→ **Requirement**
Make a word-for-word copy of the entries below from their first line through the line with "CA:TRUE, pathlen:2", and add nothing.

*** Dataset records Section Begins ***

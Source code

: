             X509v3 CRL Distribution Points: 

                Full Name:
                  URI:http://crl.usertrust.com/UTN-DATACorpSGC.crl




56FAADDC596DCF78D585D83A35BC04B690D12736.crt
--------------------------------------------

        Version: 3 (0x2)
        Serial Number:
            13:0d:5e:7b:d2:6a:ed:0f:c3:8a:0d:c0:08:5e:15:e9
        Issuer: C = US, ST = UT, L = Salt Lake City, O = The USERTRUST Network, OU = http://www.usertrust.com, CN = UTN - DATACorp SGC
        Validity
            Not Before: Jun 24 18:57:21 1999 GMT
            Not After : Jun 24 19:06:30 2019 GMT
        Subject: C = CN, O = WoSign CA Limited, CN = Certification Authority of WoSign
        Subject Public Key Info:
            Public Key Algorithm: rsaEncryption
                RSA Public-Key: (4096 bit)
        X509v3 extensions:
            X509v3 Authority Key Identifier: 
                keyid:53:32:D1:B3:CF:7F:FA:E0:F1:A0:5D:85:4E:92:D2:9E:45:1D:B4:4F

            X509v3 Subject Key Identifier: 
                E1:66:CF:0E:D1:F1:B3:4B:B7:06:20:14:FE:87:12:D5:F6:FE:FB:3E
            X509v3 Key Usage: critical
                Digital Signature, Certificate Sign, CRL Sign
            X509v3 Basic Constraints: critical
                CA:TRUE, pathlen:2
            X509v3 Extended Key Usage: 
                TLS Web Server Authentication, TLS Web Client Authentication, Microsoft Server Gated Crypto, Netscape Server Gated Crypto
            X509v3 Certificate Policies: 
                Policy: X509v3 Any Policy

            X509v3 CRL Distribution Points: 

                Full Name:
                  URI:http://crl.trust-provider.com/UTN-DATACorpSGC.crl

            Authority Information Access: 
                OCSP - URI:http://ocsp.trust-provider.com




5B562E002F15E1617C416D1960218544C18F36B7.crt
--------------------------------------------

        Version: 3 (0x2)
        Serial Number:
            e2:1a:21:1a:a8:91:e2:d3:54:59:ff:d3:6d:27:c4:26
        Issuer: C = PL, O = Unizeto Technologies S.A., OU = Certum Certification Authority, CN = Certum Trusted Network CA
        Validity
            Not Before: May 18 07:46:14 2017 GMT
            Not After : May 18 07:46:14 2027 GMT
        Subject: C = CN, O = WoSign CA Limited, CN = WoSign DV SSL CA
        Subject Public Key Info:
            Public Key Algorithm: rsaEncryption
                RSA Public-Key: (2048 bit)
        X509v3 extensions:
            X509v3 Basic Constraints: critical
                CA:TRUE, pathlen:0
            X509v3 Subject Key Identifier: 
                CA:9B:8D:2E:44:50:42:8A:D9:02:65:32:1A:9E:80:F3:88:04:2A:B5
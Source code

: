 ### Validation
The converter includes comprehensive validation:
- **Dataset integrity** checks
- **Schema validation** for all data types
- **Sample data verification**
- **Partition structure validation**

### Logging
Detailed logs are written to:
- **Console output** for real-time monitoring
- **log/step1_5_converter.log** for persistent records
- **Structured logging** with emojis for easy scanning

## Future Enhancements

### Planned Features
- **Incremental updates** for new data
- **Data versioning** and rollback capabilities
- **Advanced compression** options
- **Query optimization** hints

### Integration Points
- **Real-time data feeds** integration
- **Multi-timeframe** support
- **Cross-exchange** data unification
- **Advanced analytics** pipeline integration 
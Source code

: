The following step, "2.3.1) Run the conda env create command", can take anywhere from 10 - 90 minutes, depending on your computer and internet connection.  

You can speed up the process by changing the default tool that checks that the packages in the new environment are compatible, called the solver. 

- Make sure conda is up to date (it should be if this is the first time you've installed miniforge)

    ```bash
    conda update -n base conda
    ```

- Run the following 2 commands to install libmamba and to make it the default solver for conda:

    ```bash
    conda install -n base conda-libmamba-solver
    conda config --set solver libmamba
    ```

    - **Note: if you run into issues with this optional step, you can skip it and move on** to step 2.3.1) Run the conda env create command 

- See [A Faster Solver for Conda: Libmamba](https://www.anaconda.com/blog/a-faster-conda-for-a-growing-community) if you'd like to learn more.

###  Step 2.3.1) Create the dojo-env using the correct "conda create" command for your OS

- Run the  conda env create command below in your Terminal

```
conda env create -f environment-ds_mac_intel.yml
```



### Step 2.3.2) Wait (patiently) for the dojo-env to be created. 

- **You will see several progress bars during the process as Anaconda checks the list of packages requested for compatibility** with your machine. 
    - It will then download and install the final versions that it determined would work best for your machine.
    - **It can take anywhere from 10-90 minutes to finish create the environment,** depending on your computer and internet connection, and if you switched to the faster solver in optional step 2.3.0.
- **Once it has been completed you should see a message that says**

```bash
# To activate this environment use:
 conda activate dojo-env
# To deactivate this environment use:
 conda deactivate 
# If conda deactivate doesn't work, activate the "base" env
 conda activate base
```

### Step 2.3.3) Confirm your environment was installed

*** Dataset records Section Ends ***

→ **Reply**
Source code

:             X509v3 CRL Distribution Points: 

                Full Name:
                  URI:http://crl.usertrust.com/UTN-DATACorpSGC.crl




56FAADDC596DCF78D585D83A35BC04B690D12736.crt
--------------------------------------------

        Version: 3 (0x2)
        Serial Number:
            13:0d:5e:7b:d2:6a:ed:0f:c3:8a:0d:c0:08:5e:15:e9
        Issuer: C = US, ST = UT, L = Salt Lake City, O = The USERTRUST Network, OU = http://www.usertrust.com, CN = UTN - DATACorp SGC
        Validity
            Not Before: Jun 24 18:57:21 1999 GMT
            Not After : Jun 24 19:06:30 2019 GMT
        Subject: C = CN, O = WoSign CA Limited, CN = Certification Authority of WoSign
        Subject Public Key Info:
            Public Key Algorithm: rsaEncryption
                RSA Public-Key: (4096 bit)
        X509v3 extensions:
            X509v3 Authority Key Identifier: 
                keyid:53:32:D1:B3:CF:7F:FA:E0:F1:A0:5D:85:4E:92:D2:9E:45:1D:B4:4F

            X509v3 Subject Key Identifier: 
                E1:66:CF:0E:D1:F1:B3:4B:B7:06:20:14:FE:87:12:D5:F6:FE:FB:3E
            X509v3 Key Usage: critical
                Digital Signature, Certificate Sign, CRL Sign
            X509v3 Basic Constraints: critical
                CA:TRUE, pathlen:2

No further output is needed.